_DATASET ENTRIES_
┌────────
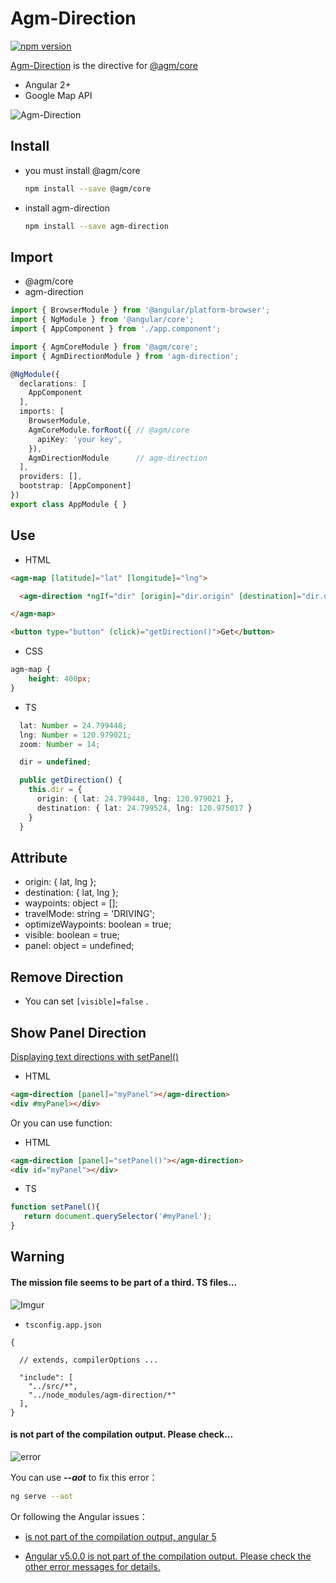 # Agm-Direction
[![npm version](https://badge.fury.io/js/agm-direction.svg)](https://badge.fury.io/for/js/agm-direction)   

[Agm-Direction](https://github.com/explooosion/Agm-Direction) is the directive for [@agm/core](https://github.com/SebastianM/angular-google-maps)
+ Angular 2+
+ Google Map API 

![Agm-Direction](https://i.imgur.com/DCIoXqS.jpg)

## Install
+ you must install @agm/core
  ```bash
  npm install --save @agm/core
  ```
+ install agm-direction
  ```bash
  npm install --save agm-direction
  ```

## Import 

+ @agm/core
+ agm-direction

```ts
import { BrowserModule } from '@angular/platform-browser';
import { NgModule } from '@angular/core';
import { AppComponent } from './app.component';

import { AgmCoreModule } from '@agm/core'; 
import { AgmDirectionModule } from 'agm-direction';

@NgModule({
  declarations: [
    AppComponent
  ],
  imports: [
    BrowserModule,
    AgmCoreModule.forRoot({ // @agm/core
      apiKey: 'your key',
    }),
    AgmDirectionModule      // agm-direction
  ],
  providers: [],
  bootstrap: [AppComponent]
})
export class AppModule { }

```

## Use
+ HTML
```html
<agm-map [latitude]="lat" [longitude]="lng">

  <agm-direction *ngIf="dir" [origin]="dir.origin" [destination]="dir.destination"></agm-direction>

</agm-map>

<button type="button" (click)="getDirection()">Get</button>
```

+ CSS
```css
agm-map {
    height: 400px;
}
```

+ TS
```ts
  lat: Number = 24.799448;
  lng: Number = 120.979021;
  zoom: Number = 14;

  dir = undefined;

  public getDirection() {
    this.dir = {
      origin: { lat: 24.799448, lng: 120.979021 },
      destination: { lat: 24.799524, lng: 120.975017 }
    }
  }
```

## Attribute
+ origin: { lat, lng };
+ destination: { lat, lng };
+ waypoints: object = [];
+ travelMode: string = 'DRIVING';
+ optimizeWaypoints: boolean = true;
+ visible: boolean = true;
+ panel: object = undefined;

## Remove Direction
+ You can set `[visible]=false` .

## Show Panel Direction
 [
Displaying text directions with setPanel()](https://developers.google.com/maps/documentation/javascript/examples/directions-panel?hl=zh-tw)

+ HTML
```html
<agm-direction [panel]="myPanel"></agm-direction>
<div #myPanel></div>
```

Or you can use function:
+ HTML
```html
<agm-direction [panel]="setPanel()"></agm-direction>
<div id="myPanel"></div>
```
+ TS
```typescript
function setPanel(){
   return document.querySelector('#myPanel'); 
}
```

## Warning

#### The mission file seems to be part of a third. TS files...
![Imgur](https://i.imgur.com/LBDFQ6V.png)

+ ``tsconfig.app.json``
```
{
  
  // extends, compilerOptions ...

  "include": [
    "../src/*",
    "../node_modules/agm-direction/*"
  ],
}  
```

#### is not part of the compilation output. Please check...
![error](https://user-images.githubusercontent.com/11458959/32315694-202ee1de-bfe8-11e7-87cf-42394526d447.png)  

You can use ___--aot___  to fix this error：
```bash
ng serve --aot
```


Or following the Angular issues：
+ [is not part of the compilation output, angular 5](https://github.com/angular/angular/issues/20741)

+ [Angular v5.0.0 is not part of the compilation output. Please check the other error messages for details.](https://github.com/angular/angular/issues/20091)
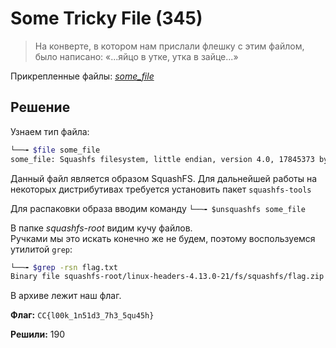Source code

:# Some Tricky File (345)

> На конверте, в котором нам прислали флешку с этим файлом, было написано: «...яйцо в утке, утка в зайце...»

Прикрепленные файлы: _[some_file](some_file)_

## Решение

Узнаем тип файла:
```bash
└──╼ $file some_file 
some_file: Squashfs filesystem, little endian, version 4.0, 17845373 bytes, 57475 inodes, blocksize: 131072 bytes, created: Mon Aug 20 20:05:58 2018
```

Данный файл является образом SquashFS. Для дальнейшей работы на некоторых дистрибутивах требуется установить пакет `squashfs-tools`

Для распаковки образа вводим команду `└──╼ $unsquashfs some_file`  

В папке _squashfs-root_ видим кучу файлов.  
Ручками мы это искать конечно же не будем, поэтому воспользуемся утилитой `grep`:  
```bash
└──╼ $grep -rsn flag.txt
Binary file squashfs-root/linux-headers-4.13.0-21/fs/squashfs/flag.zip matches
```
В архиве лежит наш флаг.

**Флаг:** `CC{l00k_1n51d3_7h3_5qu45h}`

**Решили:** 190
└────────
_WHAT TO WORK ON_
What you need to produce is an exact copy of the entries above, limited to the lines from the one with "object = undefined;" up to and including the one with "На конверте, в", without pictures.

_SOLUTION TO THE PROBLEM_
+ panel: object = undefined;

## Remove Direction
+ You can set `[visible]=false` .

## Show Panel Direction
 [
Displaying text directions with setPanel()](https://developers.google.com/maps/documentation/javascript/examples/directions-panel?hl=zh-tw)

+ HTML
```html
<agm-direction [panel]="myPanel"></agm-direction>
<div #myPanel></div>
```

Or you can use function:
+ HTML
```html
<agm-direction [panel]="setPanel()"></agm-direction>
<div id="myPanel"></div>
```
+ TS
```typescript
function setPanel(){
   return document.querySelector('#myPanel'); 
}
```

## Warning

#### The mission file seems to be part of a third. TS files...
![Imgur](https://i.imgur.com/LBDFQ6V.png)

+ ``tsconfig.app.json``
```
{
  
  // extends, compilerOptions ...

  "include": [
    "../src/*",
    "../node_modules/agm-direction/*"
  ],
}  
```

#### is not part of the compilation output. Please check...
![error](https://user-images.githubusercontent.com/11458959/32315694-202ee1de-bfe8-11e7-87cf-42394526d447.png)  

You can use ___--aot___  to fix this error：
```bash
ng serve --aot
```


Or following the Angular issues：
+ [is not part of the compilation output, angular 5](https://github.com/angular/angular/issues/20741)

+ [Angular v5.0.0 is not part of the compilation output. Please check the other error messages for details.](https://github.com/angular/angular/issues/20091)
Source code

:# Some Tricky File (345)

> На конверте, в котором нам прислали флешку с этим файлом, было написано: «...яйцо в утке, утка в зайце...»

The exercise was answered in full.